A typical Catholic or official Anglican diocese has resources---contingency funds, endowments, etc---to assist a parish in the short term if pastoral necessity dictates. If prudent analysis by the advisors you refer to dictates otherwise, the message goes out that the Big Plans must be nixed, because debt cannot be assumed without diocesan permission. A deficit budget is not an option. As you note, "continuing" parishes had complete latitude; I am familiar with a case in the ACCC where the parish paid the rector's wife rather than the rector so that he could continue to collect payments from the "Cost of Conscience" fund for unemployed former clergy who left the CofE over the ordination of women issue. Many former TAC clergy seem to remain in this world, but we cannot put SJE in this category as it was an ACC parish which seems to have parted company with the Anglican diocese on mutually respectful terms. But Houston seems to be more than usually hands off where Canada is concerned. No idea, really.The only conclusion I can come to from the string of reasoning I've been doing over the past week or so is that the SJE parish never really had the resources to purchase its building, and the 2014 warning from Fr Kenyon in yesterday's link goes some way to confirm this. Here's a question: why did the Anglican Diocese of Calgary not resist the parish's leaving? I've got to conclude, irrespective of any other reason, it was (a) because it was no great loss to the diocese, and (b) these doofuses were going to pay rent for the building and then buy it, which probably compensated for loss of diocesan tithe, which probably wasn't that great.

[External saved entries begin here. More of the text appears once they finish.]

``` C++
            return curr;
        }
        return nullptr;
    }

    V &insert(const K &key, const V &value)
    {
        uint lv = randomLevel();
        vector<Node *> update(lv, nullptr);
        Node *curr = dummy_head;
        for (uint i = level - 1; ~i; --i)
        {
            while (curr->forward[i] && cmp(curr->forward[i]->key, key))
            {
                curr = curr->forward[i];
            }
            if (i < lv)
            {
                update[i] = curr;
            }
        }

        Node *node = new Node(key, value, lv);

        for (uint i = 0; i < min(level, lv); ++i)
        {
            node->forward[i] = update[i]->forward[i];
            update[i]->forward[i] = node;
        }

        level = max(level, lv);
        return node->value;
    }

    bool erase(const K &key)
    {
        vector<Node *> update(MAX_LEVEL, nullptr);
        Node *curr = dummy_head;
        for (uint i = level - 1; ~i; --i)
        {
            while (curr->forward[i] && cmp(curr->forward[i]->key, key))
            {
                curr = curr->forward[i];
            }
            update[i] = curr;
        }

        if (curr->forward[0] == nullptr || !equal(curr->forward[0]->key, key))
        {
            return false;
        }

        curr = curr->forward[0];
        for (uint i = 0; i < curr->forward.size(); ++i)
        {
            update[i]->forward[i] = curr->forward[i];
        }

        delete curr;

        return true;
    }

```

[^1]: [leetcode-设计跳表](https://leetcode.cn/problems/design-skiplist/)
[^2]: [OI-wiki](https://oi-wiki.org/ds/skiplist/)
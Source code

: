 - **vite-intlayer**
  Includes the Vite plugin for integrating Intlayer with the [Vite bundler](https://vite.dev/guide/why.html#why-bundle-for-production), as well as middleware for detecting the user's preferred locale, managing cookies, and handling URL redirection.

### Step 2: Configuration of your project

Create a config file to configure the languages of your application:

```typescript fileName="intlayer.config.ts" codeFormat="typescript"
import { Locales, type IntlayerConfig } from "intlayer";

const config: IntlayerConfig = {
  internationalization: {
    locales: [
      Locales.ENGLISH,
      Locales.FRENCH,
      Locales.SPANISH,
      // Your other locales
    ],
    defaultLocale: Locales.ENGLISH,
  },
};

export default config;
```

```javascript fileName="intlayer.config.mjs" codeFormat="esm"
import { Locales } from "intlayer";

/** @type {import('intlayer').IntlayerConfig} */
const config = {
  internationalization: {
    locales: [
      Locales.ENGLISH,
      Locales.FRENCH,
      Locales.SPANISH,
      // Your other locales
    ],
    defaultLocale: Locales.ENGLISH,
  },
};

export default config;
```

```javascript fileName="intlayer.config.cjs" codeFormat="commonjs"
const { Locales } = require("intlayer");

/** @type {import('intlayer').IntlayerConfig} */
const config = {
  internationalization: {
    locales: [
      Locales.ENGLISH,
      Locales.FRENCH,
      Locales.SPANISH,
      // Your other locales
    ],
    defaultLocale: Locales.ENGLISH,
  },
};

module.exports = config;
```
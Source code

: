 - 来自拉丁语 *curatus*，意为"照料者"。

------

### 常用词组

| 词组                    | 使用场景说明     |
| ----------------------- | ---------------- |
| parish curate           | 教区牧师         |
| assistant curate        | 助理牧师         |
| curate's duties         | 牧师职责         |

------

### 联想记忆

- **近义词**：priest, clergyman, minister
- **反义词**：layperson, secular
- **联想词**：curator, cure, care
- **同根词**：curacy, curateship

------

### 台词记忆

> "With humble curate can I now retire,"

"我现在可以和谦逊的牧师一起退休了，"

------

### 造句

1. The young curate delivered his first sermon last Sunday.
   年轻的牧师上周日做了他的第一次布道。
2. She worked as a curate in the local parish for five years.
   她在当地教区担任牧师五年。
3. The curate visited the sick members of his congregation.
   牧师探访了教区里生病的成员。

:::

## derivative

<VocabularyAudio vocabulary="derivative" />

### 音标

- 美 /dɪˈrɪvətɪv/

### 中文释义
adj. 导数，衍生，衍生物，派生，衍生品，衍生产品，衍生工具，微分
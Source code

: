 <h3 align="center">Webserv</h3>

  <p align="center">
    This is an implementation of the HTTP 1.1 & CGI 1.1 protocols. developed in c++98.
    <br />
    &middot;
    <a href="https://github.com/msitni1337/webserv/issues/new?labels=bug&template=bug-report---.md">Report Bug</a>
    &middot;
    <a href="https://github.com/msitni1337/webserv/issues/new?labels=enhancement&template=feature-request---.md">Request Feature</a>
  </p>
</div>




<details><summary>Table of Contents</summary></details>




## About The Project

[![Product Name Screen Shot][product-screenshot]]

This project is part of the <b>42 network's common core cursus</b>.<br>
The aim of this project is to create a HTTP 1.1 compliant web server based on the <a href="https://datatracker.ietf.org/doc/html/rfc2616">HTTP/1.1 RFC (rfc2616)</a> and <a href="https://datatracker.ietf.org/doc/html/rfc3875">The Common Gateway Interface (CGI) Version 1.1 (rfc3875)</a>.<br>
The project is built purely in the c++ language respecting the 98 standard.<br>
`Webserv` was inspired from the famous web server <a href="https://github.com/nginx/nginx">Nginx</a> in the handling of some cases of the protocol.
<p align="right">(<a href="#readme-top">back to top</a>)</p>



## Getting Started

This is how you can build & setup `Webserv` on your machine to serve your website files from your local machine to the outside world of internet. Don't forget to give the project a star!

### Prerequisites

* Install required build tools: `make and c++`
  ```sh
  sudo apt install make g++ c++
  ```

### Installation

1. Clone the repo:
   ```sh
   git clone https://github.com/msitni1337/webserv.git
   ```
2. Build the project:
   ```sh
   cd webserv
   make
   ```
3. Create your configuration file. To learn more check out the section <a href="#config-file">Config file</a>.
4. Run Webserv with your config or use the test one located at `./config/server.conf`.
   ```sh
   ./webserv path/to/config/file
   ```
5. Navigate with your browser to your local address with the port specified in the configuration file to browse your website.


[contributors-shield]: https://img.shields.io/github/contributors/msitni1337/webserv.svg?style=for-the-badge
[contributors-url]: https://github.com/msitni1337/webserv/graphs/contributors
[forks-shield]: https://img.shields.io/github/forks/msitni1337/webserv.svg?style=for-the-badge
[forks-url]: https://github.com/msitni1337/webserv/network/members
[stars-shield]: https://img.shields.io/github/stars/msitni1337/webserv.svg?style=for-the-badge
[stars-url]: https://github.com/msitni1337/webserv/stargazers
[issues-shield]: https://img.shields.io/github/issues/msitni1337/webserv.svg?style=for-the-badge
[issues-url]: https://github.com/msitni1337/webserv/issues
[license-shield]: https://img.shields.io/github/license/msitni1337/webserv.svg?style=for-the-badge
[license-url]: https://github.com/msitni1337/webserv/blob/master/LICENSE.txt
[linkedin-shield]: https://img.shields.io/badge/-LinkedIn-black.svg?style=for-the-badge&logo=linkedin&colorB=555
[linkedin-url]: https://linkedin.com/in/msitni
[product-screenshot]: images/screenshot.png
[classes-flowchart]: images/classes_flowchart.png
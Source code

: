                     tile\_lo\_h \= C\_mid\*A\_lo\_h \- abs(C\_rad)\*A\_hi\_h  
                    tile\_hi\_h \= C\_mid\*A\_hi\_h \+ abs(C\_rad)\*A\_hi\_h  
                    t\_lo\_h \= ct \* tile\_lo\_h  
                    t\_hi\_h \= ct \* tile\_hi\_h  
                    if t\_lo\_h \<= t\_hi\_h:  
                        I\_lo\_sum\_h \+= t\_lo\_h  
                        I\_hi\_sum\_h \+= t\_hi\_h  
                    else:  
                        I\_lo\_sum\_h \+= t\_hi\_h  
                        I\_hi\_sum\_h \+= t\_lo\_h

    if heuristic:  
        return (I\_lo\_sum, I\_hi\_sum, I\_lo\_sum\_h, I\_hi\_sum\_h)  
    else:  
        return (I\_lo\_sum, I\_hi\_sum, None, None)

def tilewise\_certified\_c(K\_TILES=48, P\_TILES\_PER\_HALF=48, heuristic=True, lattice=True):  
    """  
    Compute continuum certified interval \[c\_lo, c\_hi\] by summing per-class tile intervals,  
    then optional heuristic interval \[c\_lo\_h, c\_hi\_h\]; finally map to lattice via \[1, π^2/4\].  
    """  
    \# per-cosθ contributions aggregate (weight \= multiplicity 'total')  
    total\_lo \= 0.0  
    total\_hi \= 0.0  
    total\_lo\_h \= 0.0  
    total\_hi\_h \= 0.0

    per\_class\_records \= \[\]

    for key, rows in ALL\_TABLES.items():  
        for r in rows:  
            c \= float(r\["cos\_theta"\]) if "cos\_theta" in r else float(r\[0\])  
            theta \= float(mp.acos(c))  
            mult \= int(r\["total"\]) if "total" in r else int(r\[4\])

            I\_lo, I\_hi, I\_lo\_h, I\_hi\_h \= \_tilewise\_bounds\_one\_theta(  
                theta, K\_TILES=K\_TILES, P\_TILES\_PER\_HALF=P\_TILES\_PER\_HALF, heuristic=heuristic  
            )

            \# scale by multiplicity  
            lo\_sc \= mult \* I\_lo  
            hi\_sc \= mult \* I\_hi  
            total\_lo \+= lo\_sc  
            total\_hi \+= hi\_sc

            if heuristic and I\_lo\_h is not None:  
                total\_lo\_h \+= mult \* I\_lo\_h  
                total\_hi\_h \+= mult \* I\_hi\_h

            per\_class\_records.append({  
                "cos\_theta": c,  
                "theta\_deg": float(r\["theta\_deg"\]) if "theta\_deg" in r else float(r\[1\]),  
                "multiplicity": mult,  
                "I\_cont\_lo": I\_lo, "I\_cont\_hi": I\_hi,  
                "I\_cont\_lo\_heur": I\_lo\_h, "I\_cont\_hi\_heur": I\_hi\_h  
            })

Hmm. The Episcopal diocese had no problem with St Luke's leaving to join the OCSP, either -- in fact, they let that parish go even before the OCSP was erected! Contrast this with the scorched-earth policy TEC has had over ACNA-wannabe parishes that attempt the same thing. Of those in the TEC Diocese of Los Angeles who tried this, all were clawed back, and three of the four have lost their buildings and pretty much folded. You can argue that the St Luke's case was a result of a sympathetic TEC bishop on the verge of retirement, but again, if this had been a more prosperous parish (it had apparently been neglecting its building, after all), things might not have been as easy.
Here's another question: what parish, leaving its denomination to try to join the OCSP, was in fact sued for doing this? Answer: St Mary of the Angels. As far as I can see, of the very small number of communities that actually tried to leave their former Anglican denomination as a full parish to enter the OCSP as the same legal entity, only St Mary of the Angels encountered this resistance. I think we can reasonably conclude that it was the only one whose value made it worth the lawsuit. Period. The only remotely comparable case is Our Lady of the Atonement, which was also valuable enough that the archdiocese resisted its transfer to the OCSP. Those have been the only two parishes worth fighting over. The others, with only a few exceptions, have no business even thinking about owning property.
The next question is why Houston has been allowing these small groups to think about this -- before he left St Luke's for San Antonio, Fr Lewis reported in the parish bulletin that Bp Lopes was encouraging that parish to buy property, even though it had already found maintaining a building unsatisfactory. My guess is that the parishes comparable to St Luke's or St John the Evangelist in size and income have no business at all trying to do such a thing. That the TEC and ACC dioceses would let them go to try this is indication enough.
And this goes to whether there are adults in charge in Houston. I began Bp Lopes's tenure as ordinary with the idea that Msgr Steenson was a bungler, and the record at St Mary of the Angels shows this -- there was no serious effort to move expeditiously to secure the multimillion-dollar property, with a five-figure cathedraticum, in the long months before the opportunists allied with the ACA saw their chance to seize the place. But as I look at how things seem to be playing out in Calgary, I'm not sure what, if anything, has changed.
If I were Abp Hepworth, Fr Kelley, and the parish vestry, I would be considering carefully and prayerfully what the best options are with this very valuable resource, as I'm less and less certain that Houston under Bp Lopes can handle it any better than it did under Msgr Steenson.